I then commented all the replication stuff out in the slapd.conf and restarted ldap. It will run for a while (varies 5 minutes - ?) then I get the same errors and clients are unable to authenticate. On one of the servers I deleted all the files (except DB_CONFIG) and did a slapadd of a ldif file that I generated every night (without stopping slapd). Same results once I started slapd again. I have enabled debug for slapd and have not seen anything different, I attached gdb to the running slapd and no errors are noted. I even copied a backup copy of slapd.conf prior to the replication settings (even though they are commented out) thinking that maybe something in there was causing it.. Then after several recoveries as described above the systems seem to be working again. One has not generated the error for for over 5.5 hours the other has not had any problems for 2 hours. For some reason after that period when the errors showed up for a while, things seem to be working again, at least for now.
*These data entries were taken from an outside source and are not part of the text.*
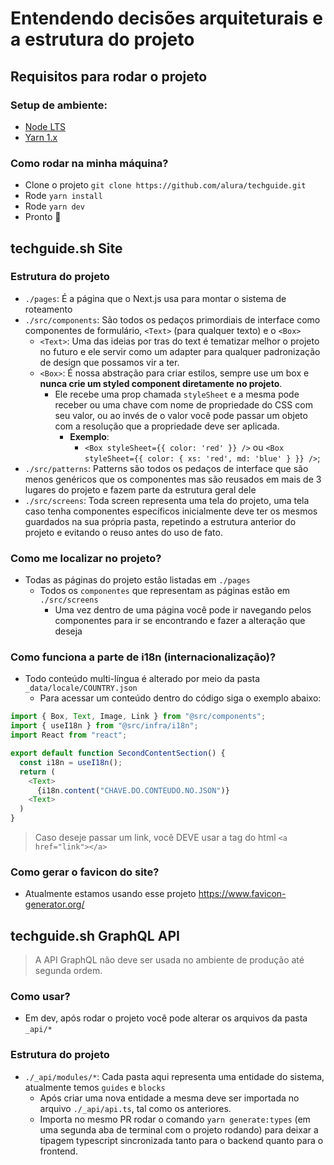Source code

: # Entendendo decisões arquiteturais e a estrutura do projeto

## Requisitos para rodar o projeto

### Setup de ambiente:
- [Node LTS](https://nodejs.org/en/)
- [Yarn 1.x](https://classic.yarnpkg.com/lang/en/docs/install/#mac-stable)

### Como rodar na minha máquina?

- Clone o projeto `git clone https://github.com/alura/techguide.git`
- Rode `yarn install`
- Rode `yarn dev`
- Pronto 🎉

## techguide.sh Site

### Estrutura do projeto

- `./pages`: É a página que o Next.js usa para montar o sistema de roteamento
- `./src/components`: São todos os pedaços primordiais de interface como componentes de formulário, `<Text>` (para qualquer texto) e o `<Box>`
  - `<Text>`: Uma das ideias por tras do text é tematizar melhor o projeto no futuro e ele servir como um adapter para qualquer padronização de design que possamos vir a ter.
  - `<Box>`: É nossa abstração para criar estilos, sempre use um box e **nunca crie um styled component diretamente no projeto**.
    - Ele recebe uma prop chamada `styleSheet` e a mesma pode receber ou uma chave com nome de propriedade do CSS com seu valor, ou ao invés de o valor você pode passar um objeto com a resolução que a propriedade deve ser aplicada.
      - **Exemplo**:
        - `<Box styleSheet={{ color: 'red' }} />` ou `<Box styleSheet={{ color: { xs: 'red', md: 'blue' } }} />`;
- `./src/patterns`: Patterns são todos os pedaços de interface que são menos genéricos que os componentes mas são reusados em mais de 3 lugares do projeto e fazem parte da estrutura geral dele
- `./src/screens`: Toda screen representa uma tela do projeto, uma tela caso tenha componentes específicos inicialmente deve ter os mesmos guardados na sua própria pasta, repetindo a estrutura anterior do projeto e evitando o reuso antes do uso de fato.

### Como me localizar no projeto?
- Todas as páginas do projeto estão listadas em `./pages`
  - Todos os `componentes` que representam as páginas estão em `./src/screens`
    - Uma vez dentro de uma página você pode ir navegando pelos componentes para ir se encontrando e fazer a alteração que deseja

### Como funciona a parte de i18n (internacionalização)?

- Todo conteúdo multi-língua é alterado por meio da pasta `_data/locale/COUNTRY.json`
  - Para acessar um conteúdo dentro do código siga o exemplo abaixo:
```js
import { Box, Text, Image, Link } from "@src/components";
import { useI18n } from "@src/infra/i18n";
import React from "react";

export default function SecondContentSection() {
  const i18n = useI18n();
  return (
    <Text>
      {i18n.content("CHAVE.DO.CONTEUDO.NO.JSON")}
    <Text>
  )
}
```
> Caso deseje passar um link, você DEVE usar a tag do html `<a href="link"></a>`

### Como gerar o favicon do site?
- Atualmente estamos usando esse projeto https://www.favicon-generator.org/

## techguide.sh GraphQL API

> A API GraphQL não deve ser usada no ambiente de produção até segunda ordem.

### Como usar?

- Em dev, após rodar o projeto você pode alterar os arquivos da pasta `_api/*`

### Estrutura do projeto

- `./_api/modules/*`: Cada pasta aqui representa uma entidade do sistema, atualmente temos `guides` e `blocks`
  - Após criar uma nova entidade a mesma deve ser importada no arquivo `./_api/api.ts`, tal como os anteriores.
  - Importa no mesmo PR rodar o comando `yarn generate:types` (em uma segunda aba de terminal com o projeto rodando) para deixar a tipagem typescript sincronizada tanto para o backend quanto para o frontend.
I'm nervous about putting this into production until I can get this to function properly without these issues. During the 10 day period with everything working good, the slave would occasional (rarely) get the error and I would do a recovery, but we thought this was due to possible hardware problems. Now I'm not so sure.
I have a monitor script that runs slapd_db_stat -m and -c every 5 minutes and nothing seems wrong there, I far as I can tell. I'm hoping someone can help me determine possible causes or things to look at.